"If it exists, there is porn of it. No exceptions."
Sometime in the afternoon of my first day in Udaipur, the Frightfully Competent Guide managed to squeeze some hours into our already very pregnant schedule for a visit to an art gallery. 'Course it wasn't just any art gallery (we wouldn't have gone and seen it otherwise). It was a school dedicated to the high art of miniature painting of the Mewars, and it was located in a suitably quaint and charming neighborhood. We had to get off our car and head off into some narrow back alley which zigzagged in through the tall insula-form apartments which the city of Udaipur favoured. The institute itself was a lazy, solemn structure surrounding a small but delightful garden. The place was so Zen that I half expected to see some guy in a kimono standing over a sand pit drawing ripples with a rake.
An adequately effeminate art student greeted us on arrival and proceeded to give us a concise talk about the Mewari art of miniature painting. What I really want to know was why do guys in artsyfartsy trades like painting, hairdressing and fashion tend to be fluffy and vaguely fairy-ish?
You'd be interested to know that the silver and gold splotches on two separate trays in the bottom right of the above picture are really silver and gold, ground into fine powder. That's the sort of stuff they use to paint with. And for the other colours, they use a wide assortment of minerals like jasper, amethyst, onyx and turquoise; all rocks they found lying around the hills and mountains of the region. It keeps the paintings from fading, said Girly Man.
Here's a pair of finished work which I really wanted to buy but could ill-afford to,
... and Mughal Emperor Shah Jahan. I don't think I need to tell you what the two halves of the white building in the background make.
They are about 3 x 4 inches each - depicted almost life-size in the pictures above.
The brushes the artists use for miniature painting harbour a single squirrel tail hair each at the tip, and it is a prerequisite that the hair must be plucked from a live squirrel (they'd be too stiff otherwise). Camel eyelashes are also used, apparently - and who knows what other exotic bits of animals go into making the rest of their art supplies.
Each minuscule stroke of the brush is painstakingly laid down with excruciating attention to detail with the aid of a magnifying glass. They would paint on either silk, wood, marble or ivory, though the latter is no longer in use as the central government had laid the ban-hammer on its trade or possession. Elephants in India heave a collective sigh of relief at that.

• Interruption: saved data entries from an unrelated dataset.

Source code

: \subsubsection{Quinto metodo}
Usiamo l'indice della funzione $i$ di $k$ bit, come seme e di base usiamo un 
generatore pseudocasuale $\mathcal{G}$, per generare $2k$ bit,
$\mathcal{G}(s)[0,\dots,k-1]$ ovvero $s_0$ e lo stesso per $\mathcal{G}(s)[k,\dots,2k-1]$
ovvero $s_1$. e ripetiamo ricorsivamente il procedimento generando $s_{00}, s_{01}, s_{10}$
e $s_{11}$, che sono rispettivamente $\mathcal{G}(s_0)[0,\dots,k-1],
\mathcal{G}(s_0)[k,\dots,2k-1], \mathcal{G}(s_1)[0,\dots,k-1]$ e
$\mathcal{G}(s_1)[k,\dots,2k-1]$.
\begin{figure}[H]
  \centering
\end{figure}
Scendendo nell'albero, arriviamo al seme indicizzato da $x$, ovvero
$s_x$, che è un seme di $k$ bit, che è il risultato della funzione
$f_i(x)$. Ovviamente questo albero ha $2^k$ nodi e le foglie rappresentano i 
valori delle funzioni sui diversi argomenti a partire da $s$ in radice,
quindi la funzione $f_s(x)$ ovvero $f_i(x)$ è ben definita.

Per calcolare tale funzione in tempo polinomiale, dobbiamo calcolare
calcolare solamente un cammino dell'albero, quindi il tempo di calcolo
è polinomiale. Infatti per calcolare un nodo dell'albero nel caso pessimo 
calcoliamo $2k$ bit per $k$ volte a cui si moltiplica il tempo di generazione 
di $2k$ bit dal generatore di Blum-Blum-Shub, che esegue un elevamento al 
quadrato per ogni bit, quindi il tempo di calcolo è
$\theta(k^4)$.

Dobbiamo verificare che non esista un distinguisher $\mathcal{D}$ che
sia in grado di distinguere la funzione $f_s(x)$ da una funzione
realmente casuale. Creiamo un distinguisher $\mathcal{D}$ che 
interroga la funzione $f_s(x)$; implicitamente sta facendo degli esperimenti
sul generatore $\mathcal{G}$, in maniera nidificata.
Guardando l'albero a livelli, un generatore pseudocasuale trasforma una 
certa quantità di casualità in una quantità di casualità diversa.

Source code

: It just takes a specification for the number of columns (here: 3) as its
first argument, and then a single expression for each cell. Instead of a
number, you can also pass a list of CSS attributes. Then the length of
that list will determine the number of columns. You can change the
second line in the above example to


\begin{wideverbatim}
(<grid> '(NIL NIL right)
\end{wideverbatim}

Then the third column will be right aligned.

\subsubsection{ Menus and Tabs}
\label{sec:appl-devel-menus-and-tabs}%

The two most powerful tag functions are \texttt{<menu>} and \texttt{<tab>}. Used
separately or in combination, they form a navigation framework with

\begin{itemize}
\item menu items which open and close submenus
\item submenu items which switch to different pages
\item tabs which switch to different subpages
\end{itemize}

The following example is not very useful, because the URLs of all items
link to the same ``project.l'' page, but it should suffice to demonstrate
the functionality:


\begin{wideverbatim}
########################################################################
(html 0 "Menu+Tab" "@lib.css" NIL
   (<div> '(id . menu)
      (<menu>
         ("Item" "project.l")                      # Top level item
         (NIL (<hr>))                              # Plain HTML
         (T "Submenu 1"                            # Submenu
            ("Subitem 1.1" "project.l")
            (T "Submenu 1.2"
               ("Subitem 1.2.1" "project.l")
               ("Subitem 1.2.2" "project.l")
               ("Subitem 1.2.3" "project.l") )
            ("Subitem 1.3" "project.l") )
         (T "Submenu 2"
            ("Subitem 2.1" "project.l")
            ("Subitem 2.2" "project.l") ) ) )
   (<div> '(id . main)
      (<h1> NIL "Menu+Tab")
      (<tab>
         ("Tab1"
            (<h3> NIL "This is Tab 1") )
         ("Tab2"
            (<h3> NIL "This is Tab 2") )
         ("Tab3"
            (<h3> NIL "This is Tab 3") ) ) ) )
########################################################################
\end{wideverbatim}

In the gallery, we were shown all the paintings which were for sale, and for the first time in many a long years, I actually felt like buying a souvenir which I cannot eat, drink or wear. Girly Man took out pieces after pieces to show us, citing the prices and the name of the artists who drew them as he was doing so. Most of us bought one or some, but for those who was standing stolidly by their budgets or was sitting tightly, waiting for something awesome to come along - well, Girly Man got some "Kama Sutra Specials" which he produced furtively from under a table,
I particularly like the top right one which depicts an Englishman and an Indian chick. I mean, if you stare at it for far too long like I did, you might even start to see how profound it really is. "The English Did Us From Behind" I'd call it. It's like one of those progressive, new age provocative art shit. Damn, I feel inspired. I'm going to draw a picture of some guy sipping a drink through a straw with a name tag on his shirt that says 'Arthur'. I'll call it "Art Sucks".
Anyway, I bought three (decent) miniature paintings arranged vertically in a single blue frame which I thought would go really well with the walls in my room in Malacca at a seriously reasonable price of I-cannot-remember-how-much. However, I do know that if I were to buy the same three pieces from some art gallery or auction house outside of India, they'd cost many, many, many times more than what I paid for. I'd show them to you but it's really bothersome for me to take it out of its bubble wrap package. They also gave me a free fourth piece, one depicting a tiny elephant as a gift but but I have it marking the page in one of my books, but I don't have time to go hunting for it either (I have at least 20-30 novels with me here in India at the moment so you must understand the kind of haystack I have here). I tried to get it laminated, but the guy at the xerox shop gave me a pained look and told me that it would destroy the paintwork.
Here's the part where I'll throw in a lame one-liner about regretting my purchase, and that I should have gotten one of the naughtier pieces instead.
As it happen, I really do regret it. Sure, I can hang the one I bought in my room, and try to impress anyone who sees it by giving a lecture on Mewari miniature paintings, their dumb brushes and their stupid stones (no offence) - or, I can just put up one of the porno ones and Let It Speak For Itself.
That's it, I'm buying one if I ever go back there.